Another major attraction for those intrigued by wartime Vietnam are the extensive Cu Chi Tunnels. A massive network of tunnels in the Cu Chi district of Ho Chi Minh city, the labyrinths are said to span 250 kms. The tunnels served as hideouts, supply routes, and residential quarters for Vietcong soldiers during the war. Tourists have to pass through several of these tunnels, at times crawling on their hands and feet, to experience soldiers’ lives in the unlit confines. The tunnels can be accessed at either Ben Dinh village or the Ben Duoc village.
National Parks
The Phong Nha-Ke Bang National Park is a World Heritage site. A spectacular karst mountain formation here is made up of a honeycomb of massive caverns with stalactite and stalagmite formations to make you gape in awe.
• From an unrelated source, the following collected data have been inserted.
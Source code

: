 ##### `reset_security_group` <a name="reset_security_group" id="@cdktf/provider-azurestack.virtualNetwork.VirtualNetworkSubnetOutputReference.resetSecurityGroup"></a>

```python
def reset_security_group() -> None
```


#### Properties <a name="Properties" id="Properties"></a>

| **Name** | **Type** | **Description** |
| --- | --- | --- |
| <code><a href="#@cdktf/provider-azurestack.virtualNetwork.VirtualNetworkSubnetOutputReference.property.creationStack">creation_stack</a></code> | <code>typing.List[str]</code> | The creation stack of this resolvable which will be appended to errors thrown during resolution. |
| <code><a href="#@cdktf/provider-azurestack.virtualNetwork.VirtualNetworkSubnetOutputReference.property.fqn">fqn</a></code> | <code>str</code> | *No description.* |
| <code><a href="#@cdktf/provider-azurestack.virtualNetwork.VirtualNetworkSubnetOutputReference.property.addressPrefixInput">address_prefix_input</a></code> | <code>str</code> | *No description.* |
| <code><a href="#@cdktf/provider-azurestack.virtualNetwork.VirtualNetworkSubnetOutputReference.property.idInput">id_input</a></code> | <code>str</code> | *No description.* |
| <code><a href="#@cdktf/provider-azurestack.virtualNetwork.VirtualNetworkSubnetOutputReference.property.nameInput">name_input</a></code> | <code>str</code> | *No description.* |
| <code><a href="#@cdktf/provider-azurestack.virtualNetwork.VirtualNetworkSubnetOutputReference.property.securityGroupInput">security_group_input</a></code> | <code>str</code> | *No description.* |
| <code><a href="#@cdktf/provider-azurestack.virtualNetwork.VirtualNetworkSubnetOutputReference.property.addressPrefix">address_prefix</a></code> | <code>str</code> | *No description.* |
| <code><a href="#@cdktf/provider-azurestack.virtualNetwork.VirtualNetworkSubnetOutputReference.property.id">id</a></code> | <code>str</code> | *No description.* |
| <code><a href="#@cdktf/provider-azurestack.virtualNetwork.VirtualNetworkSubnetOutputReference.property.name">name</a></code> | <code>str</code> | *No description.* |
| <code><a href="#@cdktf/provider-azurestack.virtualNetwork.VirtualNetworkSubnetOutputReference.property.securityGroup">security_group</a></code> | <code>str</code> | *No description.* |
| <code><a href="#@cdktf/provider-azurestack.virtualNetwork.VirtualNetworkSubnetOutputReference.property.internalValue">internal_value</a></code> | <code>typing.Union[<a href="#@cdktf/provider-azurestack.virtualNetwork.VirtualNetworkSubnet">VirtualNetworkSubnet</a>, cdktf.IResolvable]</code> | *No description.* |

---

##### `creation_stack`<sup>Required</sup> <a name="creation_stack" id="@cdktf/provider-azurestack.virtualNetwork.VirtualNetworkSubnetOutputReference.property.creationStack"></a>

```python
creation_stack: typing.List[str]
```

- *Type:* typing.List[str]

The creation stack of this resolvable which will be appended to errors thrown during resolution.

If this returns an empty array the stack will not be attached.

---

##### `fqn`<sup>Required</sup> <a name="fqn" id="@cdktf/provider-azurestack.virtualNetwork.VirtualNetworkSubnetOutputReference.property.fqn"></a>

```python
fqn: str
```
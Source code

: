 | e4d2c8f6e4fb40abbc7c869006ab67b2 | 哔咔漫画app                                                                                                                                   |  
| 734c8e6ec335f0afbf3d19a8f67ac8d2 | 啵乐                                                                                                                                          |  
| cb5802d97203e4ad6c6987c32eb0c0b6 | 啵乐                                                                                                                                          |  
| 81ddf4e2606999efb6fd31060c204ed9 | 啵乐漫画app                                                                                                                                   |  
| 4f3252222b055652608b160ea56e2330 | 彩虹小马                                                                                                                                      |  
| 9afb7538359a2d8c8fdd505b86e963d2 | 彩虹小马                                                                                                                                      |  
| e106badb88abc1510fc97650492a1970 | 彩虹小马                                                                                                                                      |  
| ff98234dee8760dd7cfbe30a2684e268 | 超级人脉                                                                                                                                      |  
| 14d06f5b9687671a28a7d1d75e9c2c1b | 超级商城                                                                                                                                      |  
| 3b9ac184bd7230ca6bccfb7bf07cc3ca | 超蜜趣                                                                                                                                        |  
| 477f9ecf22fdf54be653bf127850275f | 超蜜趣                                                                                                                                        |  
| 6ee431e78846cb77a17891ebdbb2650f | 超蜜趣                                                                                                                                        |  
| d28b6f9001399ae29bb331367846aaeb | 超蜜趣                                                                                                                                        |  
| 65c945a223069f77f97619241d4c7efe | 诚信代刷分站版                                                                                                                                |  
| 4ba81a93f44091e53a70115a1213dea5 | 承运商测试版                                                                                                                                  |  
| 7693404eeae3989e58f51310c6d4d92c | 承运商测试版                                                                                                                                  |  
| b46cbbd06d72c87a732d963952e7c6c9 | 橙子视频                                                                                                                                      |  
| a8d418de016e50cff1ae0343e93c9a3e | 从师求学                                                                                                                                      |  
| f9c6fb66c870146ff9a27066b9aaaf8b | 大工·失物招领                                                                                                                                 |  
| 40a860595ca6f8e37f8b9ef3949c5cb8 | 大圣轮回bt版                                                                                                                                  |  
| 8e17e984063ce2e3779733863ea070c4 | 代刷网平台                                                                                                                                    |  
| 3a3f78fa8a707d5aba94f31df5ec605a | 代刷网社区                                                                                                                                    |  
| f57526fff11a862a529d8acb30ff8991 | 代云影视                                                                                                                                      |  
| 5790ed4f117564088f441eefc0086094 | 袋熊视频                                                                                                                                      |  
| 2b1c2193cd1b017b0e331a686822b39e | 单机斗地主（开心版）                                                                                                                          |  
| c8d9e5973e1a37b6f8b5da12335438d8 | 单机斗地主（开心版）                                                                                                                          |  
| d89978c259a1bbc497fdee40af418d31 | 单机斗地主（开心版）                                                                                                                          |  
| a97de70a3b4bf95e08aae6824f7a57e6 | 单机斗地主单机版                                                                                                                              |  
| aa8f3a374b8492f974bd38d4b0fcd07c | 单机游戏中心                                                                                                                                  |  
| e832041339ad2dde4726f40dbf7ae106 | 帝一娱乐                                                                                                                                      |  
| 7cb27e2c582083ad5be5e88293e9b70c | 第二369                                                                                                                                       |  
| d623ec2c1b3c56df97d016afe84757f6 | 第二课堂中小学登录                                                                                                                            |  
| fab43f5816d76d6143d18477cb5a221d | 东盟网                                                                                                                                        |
The Paradise Cave is the most popular among visitors and extends an astonishing 31 kms into the earth. The Tu Lan cave is also very popular as visitors can swim here in an intricate system of rivers and waterfalls. The Phong Nha Caves, accessible by boat, are also a choice destination.
The serenely beautiful Ba Be National Park in the Bac Kan province of northeast Vietnam was originally set up to protect the freshwater Ba Be lake and the evergreen forests surrounding it, nestled within limestone peaks. Visitors can take boat or kayak tours to leisurely explore the beautifully interlinked Ba Be Lakes and get a glimpse of the several caves with stalactite and stalagmite formations. For those inclined towards more active pursuits, there are many facilities to trek and hike the hills near the lake. Tourists can spend the night here in traditional homestay options in stilted lakeside houses.